▶ PROBLEM DETAILS
Starting at the first line of the data and ending at the line with "- [Model overview](#model-overview)", copy each line exactly. Include both of those lines, but no pictures.

[Start of Attachment]

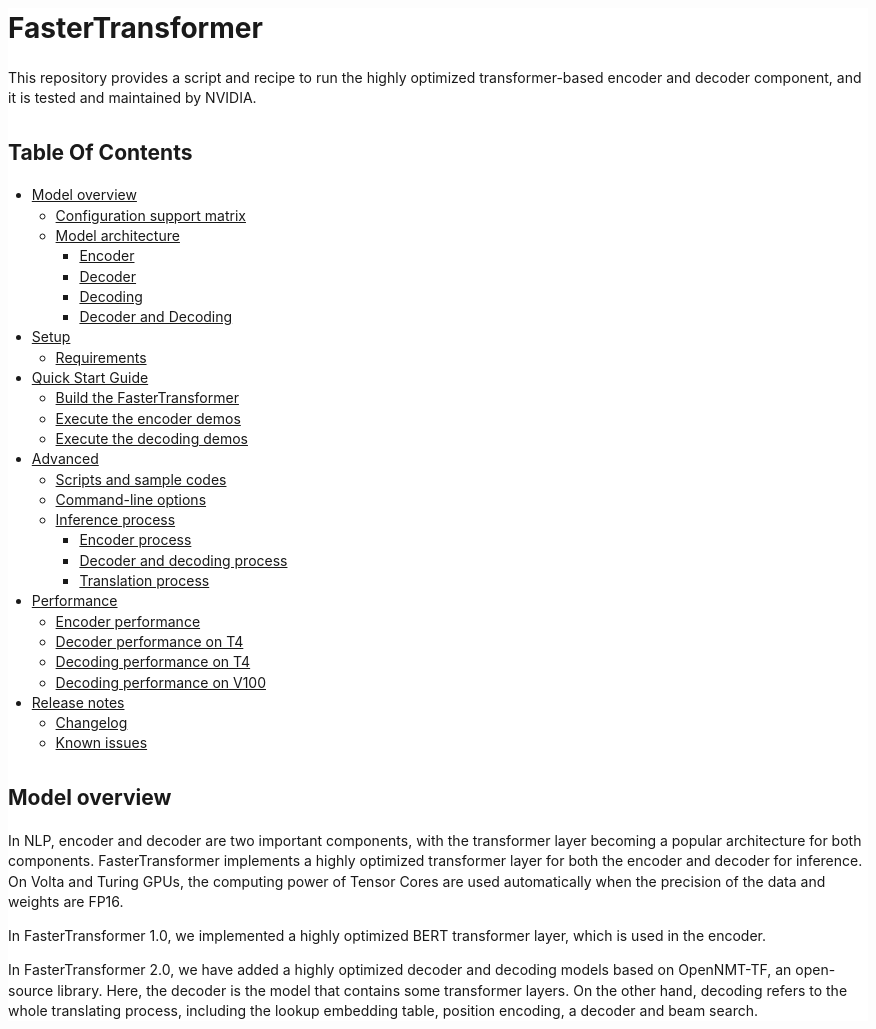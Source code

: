# FasterTransformer

This repository provides a script and recipe to run the highly optimized transformer-based encoder and decoder component, and it is tested and maintained by NVIDIA.

## Table Of Contents

  - [Model overview](#model-overview)
    - [Configuration support matrix](#configuration-support-matrix)
    - [Model architecture](#model-architecture)
      - [Encoder](#encoder)
      - [Decoder](#decoder)
      - [Decoding](#decoding)
      - [Decoder and Decoding](#decoder-and-decoding)
  - [Setup](#setup)
    - [Requirements](#requirements)
  - [Quick Start Guide](#quick-start-guide)
    - [Build the FasterTransformer](#build-the-fastertransformer)
    - [Execute the encoder demos](#execute-the-encoder-demos)
    - [Execute the decoding demos](#execute-the-decoding-demos)
  - [Advanced](#advanced)
    - [Scripts and sample codes](#scripts-and-sample-codes)
    - [Command-line options](#command-line-options)
    - [Inference process](#inference-process)
      - [Encoder process](#encoder-process)
      - [Decoder and decoding process](#decoder-and-decoding-process)
      - [Translation process](#translation-process)
  - [Performance](#performance)
    - [Encoder performance](#encoder-performance)
    - [Decoder performance on T4](#decoder-performance-on-t4)
    - [Decoding performance on T4](#decoding-performance-on-t4)
    - [Decoding performance on V100](#decoding-performance-on-v100)
  - [Release notes](#release-notes)
    - [Changelog](#changelog)
    - [Known issues](#known-issues)

## Model overview


In NLP, encoder and decoder are two important components, with the transformer layer becoming a popular architecture for both components. FasterTransformer implements a highly optimized transformer layer for both the encoder and decoder for inference. On Volta and Turing GPUs, the computing power of Tensor Cores are used automatically when the precision of the data and weights are FP16. 

In FasterTransformer 1.0, we implemented a highly optimized BERT transformer layer, which is used in the encoder. 

In FasterTransformer 2.0, we have added a highly optimized decoder and decoding models based on OpenNMT-TF, an open-source library. Here, the decoder is the model that contains some transformer layers. On the other hand, decoding refers to the whole translating process, including the lookup embedding table, position encoding, a decoder and beam search.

[End of Attachment]

▶ WRITTEN ANSWER
Source code

:# FasterTransformer

This repository provides a script and recipe to run the highly optimized transformer-based encoder and decoder component, and it is tested and maintained by NVIDIA.

## Table Of Contents

  - [Model overview](#model-overview)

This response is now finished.